→ What needs to be done: Omitting all images, transcribe the entries word for word.

(Data extracts)

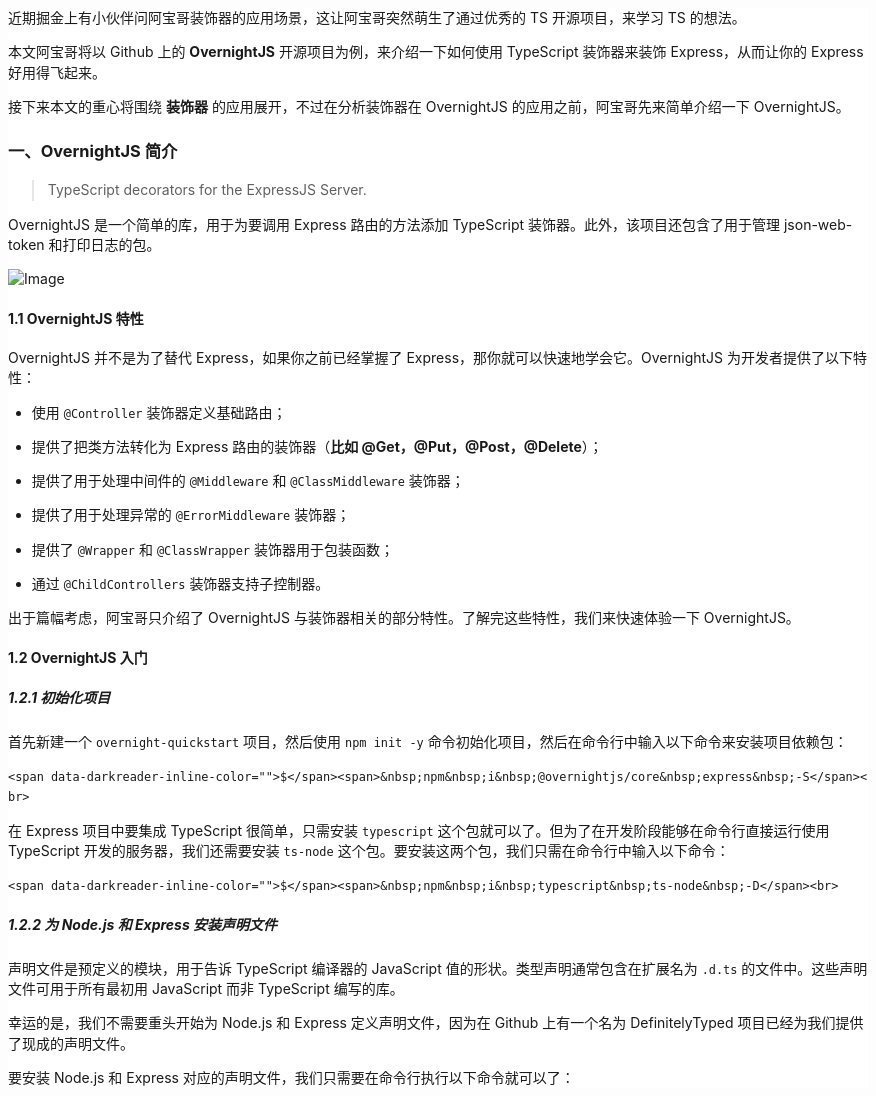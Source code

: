 近期掘金上有小伙伴问阿宝哥装饰器的应用场景，这让阿宝哥突然萌生了通过优秀的 TS 开源项目，来学习 TS 的想法。

本文阿宝哥将以 Github 上的 **OvernightJS** 开源项目为例，来介绍一下如何使用 TypeScript 装饰器来装饰 Express，从而让你的 Express 好用得飞起来。

接下来本文的重心将围绕 **装饰器** 的应用展开，不过在分析装饰器在 OvernightJS 的应用之前，阿宝哥先来简单介绍一下 OvernightJS。

### 一、OvernightJS 简介

> TypeScript decorators for the ExpressJS Server.

OvernightJS 是一个简单的库，用于为要调用 Express 路由的方法添加 TypeScript 装饰器。此外，该项目还包含了用于管理 json-web-token 和打印日志的包。

![Image](https://mmbiz.qpic.cn/mmbiz_png/jQmwTIFl1V11SaMRmbN6ny2P3ia02uYlNoGgibuyZqNeg8iaKvyyrfX3outBLPIovJa7pvmfKGjKkAyNDUbXGc2cw/640?wx_fmt=png&tp=webp&wxfrom=5&wx_lazy=1&wx_co=1)

#### 1.1 OvernightJS 特性

OvernightJS 并不是为了替代 Express，如果你之前已经掌握了 Express，那你就可以快速地学会它。OvernightJS 为开发者提供了以下特性：

-   使用 `@Controller` 装饰器定义基础路由；
    
-   提供了把类方法转化为 Express 路由的装饰器（**比如 @Get，@Put，@Post，@Delete**）；
    
-   提供了用于处理中间件的 `@Middleware` 和 `@ClassMiddleware` 装饰器；
    
-   提供了用于处理异常的 `@ErrorMiddleware` 装饰器；
    
-   提供了 `@Wrapper` 和 `@ClassWrapper` 装饰器用于包装函数；
    
-   通过 `@ChildControllers` 装饰器支持子控制器。
    

出于篇幅考虑，阿宝哥只介绍了 OvernightJS 与装饰器相关的部分特性。了解完这些特性，我们来快速体验一下 OvernightJS。

#### 1.2 OvernightJS 入门

##### 1.2.1 初始化项目

首先新建一个 `overnight-quickstart` 项目，然后使用 `npm init -y` 命令初始化项目，然后在命令行中输入以下命令来安装项目依赖包：

```
<span data-darkreader-inline-color="">$</span><span>&nbsp;npm&nbsp;i&nbsp;@overnightjs/core&nbsp;express&nbsp;-S</span><br>
```

在 Express 项目中要集成 TypeScript 很简单，只需安装 `typescript` 这个包就可以了。但为了在开发阶段能够在命令行直接运行使用 TypeScript 开发的服务器，我们还需要安装 `ts-node` 这个包。要安装这两个包，我们只需在命令行中输入以下命令：

```
<span data-darkreader-inline-color="">$</span><span>&nbsp;npm&nbsp;i&nbsp;typescript&nbsp;ts-node&nbsp;-D</span><br>
```

##### 1.2.2 为 Node.js 和 Express 安装声明文件

声明文件是预定义的模块，用于告诉 TypeScript 编译器的 JavaScript 值的形状。类型声明通常包含在扩展名为 `.d.ts` 的文件中。这些声明文件可用于所有最初用 JavaScript 而非 TypeScript 编写的库。

幸运的是，我们不需要重头开始为 Node.js 和 Express 定义声明文件，因为在 Github 上有一个名为 DefinitelyTyped 项目已经为我们提供了现成的声明文件。

要安装 Node.js 和 Express 对应的声明文件，我们只需要在命令行执行以下命令就可以了：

(End Data extracts)

→ Output of the task:
Source code

: 近期掘金上有小伙伴问阿宝哥装饰器的应用场景，这让阿宝哥突然萌生了通过优秀的 TS 开源项目，来学习 TS 的想法。

本文阿宝哥将以 Github 上的 **OvernightJS** 开源项目为例，来介绍一下如何使用 TypeScript 装饰器来装饰 Express，从而让你的 Express 好用得飞起来。

接下来本文的重心将围绕 **装饰器** 的应用展开，不过在分析装饰器在 OvernightJS 的应用之前，阿宝哥先来简单介绍一下 OvernightJS。

### 一、OvernightJS 简介

> TypeScript decorators for the ExpressJS Server.

OvernightJS 是一个简单的库，用于为要调用 Express 路由的方法添加 TypeScript 装饰器。此外，该项目还包含了用于管理 json-web-token 和打印日志的包。

![Image](https://mmbiz.qpic.cn/mmbiz_png/jQmwTIFl1V11SaMRmbN6ny2P3ia02uYlNoGgibuyZqNeg8iaKvyyrfX3outBLPIovJa7pvmfKGjKkAyNDUbXGc2cw/640?wx_fmt=png&tp=webp&wxfrom=5&wx_lazy=1&wx_co=1)

#### 1.1 OvernightJS 特性

OvernightJS 并不是为了替代 Express，如果你之前已经掌握了 Express，那你就可以快速地学会它。OvernightJS 为开发者提供了以下特性：

-   使用 `@Controller` 装饰器定义基础路由；
    
-   提供了把类方法转化为 Express 路由的装饰器（**比如 @Get，@Put，@Post，@Delete**）；
    
-   提供了用于处理中间件的 `@Middleware` 和 `@ClassMiddleware` 装饰器；
    
-   提供了用于处理异常的 `@ErrorMiddleware` 装饰器；
    
-   提供了 `@Wrapper` 和 `@ClassWrapper` 装饰器用于包装函数；
    
-   通过 `@ChildControllers` 装饰器支持子控制器。
    

出于篇幅考虑，阿宝哥只介绍了 OvernightJS 与装饰器相关的部分特性。了解完这些特性，我们来快速体验一下 OvernightJS。

#### 1.2 OvernightJS 入门

##### 1.2.1 初始化项目

首先新建一个 `overnight-quickstart` 项目，然后使用 `npm init -y` 命令初始化项目，然后在命令行中输入以下命令来安装项目依赖包：

```
<span data-darkreader-inline-color="">$</span><span>&nbsp;npm&nbsp;i&nbsp;@overnightjs/core&nbsp;express&nbsp;-S</span><br>
```

在 Express 项目中要集成 TypeScript 很简单，只需安装 `typescript` 这个包就可以了。但为了在开发阶段能够在命令行直接运行使用 TypeScript 开发的服务器，我们还需要安装 `ts-node` 这个包。要安装这两个包，我们只需在命令行中输入以下命令：

```
<span data-darkreader-inline-color="">$</span><span>&nbsp;npm&nbsp;i&nbsp;typescript&nbsp;ts-node&nbsp;-D</span><br>
```

##### 1.2.2 为 Node.js 和 Express 安装声明文件

声明文件是预定义的模块，用于告诉 TypeScript 编译器的 JavaScript 值的形状。类型声明通常包含在扩展名为 `.d.ts` 的文件中。这些声明文件可用于所有最初用 JavaScript 而非 TypeScript 编写的库。

幸运的是，我们不需要重头开始为 Node.js 和 Express 定义声明文件，因为在 Github 上有一个名为 DefinitelyTyped 项目已经为我们提供了现成的声明文件。

要安装 Node.js 和 Express 对应的声明文件，我们只需要在命令行执行以下命令就可以了：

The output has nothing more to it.